反义寡核苷酸介导的Igf1选择性聚腺苷化重定向。

胰岛素样生长因子-1 （IGF-1）已成为一个有趣的潜在治疗靶点肌肉萎缩疾病，因为它是已知的调节肌肉生长和功能。选择性聚腺苷化（APA） Igf1产生的3'UTR异构体由于其长度和上下文依赖的miRNA结合位点而具有不同的稳定性和翻译效率。具有较短3' utr的Igf1转录本被认为在蛋白质翻译过程中更稳定和有效。因此，调节Igf1聚腺苷化位点的使用可能是增加IGF-1蛋白表达的一种潜在方法。在这项研究中，我们首先通过全长异构体测序研究了运动mdx和WT小鼠的Igf1 3'UTR异构体。然后，我们将Igf1的APA从远端重定向到近端/中端聚腺苷化位点，以增强小鼠C2C12成肌细胞中IGF-1蛋白的表达。运动后，Igf1的APA仅在WT小鼠中被重定向到近端聚腺苷化位点（P < 0.05）。用该AON转染C2C12细胞可导致APA向近端重定向，并增加IGF-1表达/AKT磷酸化水平。与肌节组织、肌肉细胞发育和钙稳态有关的基因富集。我们的研究报告了下坡跑步运动对mdx和WT小鼠Igf1 3'UTRs的影响，并为在不修改基因编码区域的情况下重定向Igf1 poly(A)位点使用作为增加蛋白质表达的策略提供了体外原理证明，不仅适用于IGF-1，也适用于不同条件下具有治疗潜力的其他靶标。

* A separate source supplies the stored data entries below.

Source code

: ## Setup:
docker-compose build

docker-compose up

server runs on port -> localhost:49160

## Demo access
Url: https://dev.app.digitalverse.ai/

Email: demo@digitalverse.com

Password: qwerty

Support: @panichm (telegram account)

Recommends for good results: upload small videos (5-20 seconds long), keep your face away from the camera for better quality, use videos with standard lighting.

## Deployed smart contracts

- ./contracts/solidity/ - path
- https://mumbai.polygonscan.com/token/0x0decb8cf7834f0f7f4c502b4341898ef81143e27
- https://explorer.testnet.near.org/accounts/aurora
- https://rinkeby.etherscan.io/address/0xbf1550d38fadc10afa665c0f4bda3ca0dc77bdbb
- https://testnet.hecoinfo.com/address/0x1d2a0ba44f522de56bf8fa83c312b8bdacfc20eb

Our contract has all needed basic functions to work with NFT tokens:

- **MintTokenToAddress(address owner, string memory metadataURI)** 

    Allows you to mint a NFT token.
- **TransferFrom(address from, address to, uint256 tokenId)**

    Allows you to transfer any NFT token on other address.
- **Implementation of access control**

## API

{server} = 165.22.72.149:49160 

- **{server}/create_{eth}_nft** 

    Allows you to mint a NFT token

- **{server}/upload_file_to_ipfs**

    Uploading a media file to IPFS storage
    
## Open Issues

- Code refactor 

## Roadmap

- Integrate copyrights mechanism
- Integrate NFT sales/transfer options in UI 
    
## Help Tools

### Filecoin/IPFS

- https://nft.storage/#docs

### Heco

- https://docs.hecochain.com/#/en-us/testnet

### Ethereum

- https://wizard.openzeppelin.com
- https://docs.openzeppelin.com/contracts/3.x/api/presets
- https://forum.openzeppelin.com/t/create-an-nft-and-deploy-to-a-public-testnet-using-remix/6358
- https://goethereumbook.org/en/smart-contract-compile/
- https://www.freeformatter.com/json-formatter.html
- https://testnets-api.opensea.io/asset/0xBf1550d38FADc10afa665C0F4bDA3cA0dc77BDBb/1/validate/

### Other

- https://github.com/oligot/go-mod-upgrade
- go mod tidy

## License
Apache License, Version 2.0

本文章由计算机程序翻译，如有差异，请以英文原文为准。

求助全文

约1分钟内获得全文求助全文

来源期刊

Neuromuscular Disorders 医学-临床神经学

CiteScore

4.60

自引率

3.60%

发文量

543

审稿时长

53 days

期刊介绍： This international, multidisciplinary journal covers all aspects of neuromuscular disorders in childhood and adult life (including the muscular dystrophies, spinal muscular atrophies, hereditary neuropathies, congenital myopathies, myasthenias, myotonic syndromes, metabolic myopathies and inflammatory myopathies). The Editors welcome original articles from all areas of the field: • Clinical aspects, such as new clinical entities, case studies of interest, treatment, management and rehabilitation (including biomechanics, orthotic design and surgery). • Basic scientific studies of relevance to the clinical syndromes, including advances in the fields of molecular biology and genetics. • Studies of animal models relevant to the human diseases. The journal is aimed at a wide range of clinicians, pathologists, associated paramedical professionals and clinical and basic scientists with an interest in the study of neuromuscular disorders.